Elise sagte, womöglich könnte sie im nächsten Jahr an der Schule bleiben, und sie erzählte, dass sich alle dort seehr über uns gefreut haben und begeistert waren von dem Stück und dass sie uns, natürlich, auch nächstes Jahr gerne wieder sehen würden.
Obwohl wir natürlich Angst hatten, dass es ein zweites Mal nicht mehr so aufregend sei, und womöglich ein wenig entäuschend, wollten wir alle gerne nochmal gekommen!
Wir hatten eigenlich überlegt, ob wir danach nochmal am Strand eine Runde Fußball spielen, so noch ein letztes Mal am Abend, aber das haben wir dann leider nicht mehr gemacht.
Den Ball, den Elise und Frau Teckemeyer gekauft hatten, haben wir dann den Grundschülern aus Rumenien gegeben, die für das nächste Festival schon eingetroffen waren. :)
Wir packten unsere Sachen und schliefen ein, um am nächsten Morgen um sieben fertig für die Abreise zu sein.
An dem letzten Morgen haben wir nicht im "Hauptgebäude" gefrühstückt, sondern in einem Raum neben unseren Schlafräumen, wo uns nette Leute einige Sachen hingestellt hatten.
Ein letztes Mal gucken, ob nichts zurückgeblieben war, wie das so ist vor Abreisen. Und dann kam so ein Autobus, mt dem wir schon öfter gefahren sind, und brachte uns zum Bahnhof.
In diesem Blogeintrag ist wohl häufig der ausdruck " zum letzten Mal" aufgetaucht, was meine Gefühle, bzw. vielleicht unsere Gefühle, deutlich macht.
Wir werden nicht mehr dort hin fahren.
Elise ist jetzt an einer anderen Schule, die fanzösische Theater AG gibt es nicht mehr.
An dem Tag vor den Sommerferien, sind wir zu fünft in die Bahn eingestiegen, und haben uns auf den Weg zu
Elise gemacht.
Wir haben in ihrem Garten gepicknickt!
Wir haben Elise dann dass Büchlein überreicht, in das wir mühselig in wochenlange Arbeit, Bilder eingeklebt und kleine Texte und Steckbriefe geschriebn haben.

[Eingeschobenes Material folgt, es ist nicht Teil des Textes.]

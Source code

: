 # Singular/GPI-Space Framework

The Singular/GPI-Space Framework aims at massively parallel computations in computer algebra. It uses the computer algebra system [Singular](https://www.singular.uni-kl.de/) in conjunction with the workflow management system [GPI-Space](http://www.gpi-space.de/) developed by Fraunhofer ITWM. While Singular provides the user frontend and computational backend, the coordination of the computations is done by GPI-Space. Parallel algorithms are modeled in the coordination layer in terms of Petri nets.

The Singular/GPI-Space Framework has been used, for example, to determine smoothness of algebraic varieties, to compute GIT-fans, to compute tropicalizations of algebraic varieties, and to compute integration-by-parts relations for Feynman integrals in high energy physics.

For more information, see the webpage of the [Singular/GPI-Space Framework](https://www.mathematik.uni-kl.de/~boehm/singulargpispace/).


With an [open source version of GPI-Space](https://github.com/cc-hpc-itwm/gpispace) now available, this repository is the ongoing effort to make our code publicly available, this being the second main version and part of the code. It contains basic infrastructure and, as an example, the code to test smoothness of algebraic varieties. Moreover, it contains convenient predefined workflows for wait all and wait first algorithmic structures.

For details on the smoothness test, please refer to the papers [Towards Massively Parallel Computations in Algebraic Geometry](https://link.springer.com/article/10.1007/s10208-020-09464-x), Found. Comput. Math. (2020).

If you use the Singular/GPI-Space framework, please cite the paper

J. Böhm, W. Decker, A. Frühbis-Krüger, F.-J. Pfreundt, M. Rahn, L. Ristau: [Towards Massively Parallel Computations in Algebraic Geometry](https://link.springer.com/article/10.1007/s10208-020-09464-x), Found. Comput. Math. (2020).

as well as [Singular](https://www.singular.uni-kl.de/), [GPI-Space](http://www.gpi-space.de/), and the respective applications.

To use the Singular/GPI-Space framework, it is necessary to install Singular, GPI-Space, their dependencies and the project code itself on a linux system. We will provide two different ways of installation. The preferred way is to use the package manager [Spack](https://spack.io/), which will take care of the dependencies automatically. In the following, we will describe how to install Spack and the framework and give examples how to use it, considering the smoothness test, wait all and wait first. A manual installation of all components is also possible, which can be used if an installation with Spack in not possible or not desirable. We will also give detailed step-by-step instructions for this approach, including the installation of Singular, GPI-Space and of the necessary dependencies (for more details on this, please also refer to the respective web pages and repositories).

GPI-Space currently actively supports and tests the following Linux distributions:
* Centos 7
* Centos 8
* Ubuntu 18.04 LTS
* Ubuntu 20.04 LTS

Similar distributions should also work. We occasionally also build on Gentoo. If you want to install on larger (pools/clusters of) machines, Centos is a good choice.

Sie hat sich sehr gefreut über dieses Erinnerungsstück und dann haben wir noch jeder auf den Plakaten unterschrieben, die wir an dem Sonntag überreicht bekommen haben, für jeden ein Mal.
Dies sind unsere Erinnerungsstücke, und ich habe meines in meinem Zimmer an die Wand gehangen und wenn ich im Bett liege, kann ich genau darauf schauen. Und mich erinnern.

4 Comments:
Wieder einmal eine interessante Lektüre obwohl ich deine zuneigung für dieses "Land" wohl nie verstehen werde...Nur das du nicht mehr in den schönen Farben Schwarz-Rot-Gold schreibst stimmt mich etwas traurig. ;)
Gruß von der Ostsee
Nun, nun. Nicht taurig sein Cousengchen!
Es ist ja nicht für immer. ...
Ich schreib doch nur wenn ich über Frankreich schreibe in blau-weiß-rot!
(Freiheit, Gleichheit, Brüderlichkeit!(frz. Revolution, 1889, oderso.))
Wie du siehst ist mein neuer Blogeintrag wieder in den dir und uns allen vertrauten Farben
SCHWARZ- ROT- GOLD!
PS.: Außerdem dachte ich JETZT würde man meine Zuneigung für dieses LAND vielleicht ein peu besser verstehen.. (??)
war die fr rev echt so spät? ich dachte, viel früher...
liberté, égalité, fraternité, jaahahahahaha, das weiß ich nämlich!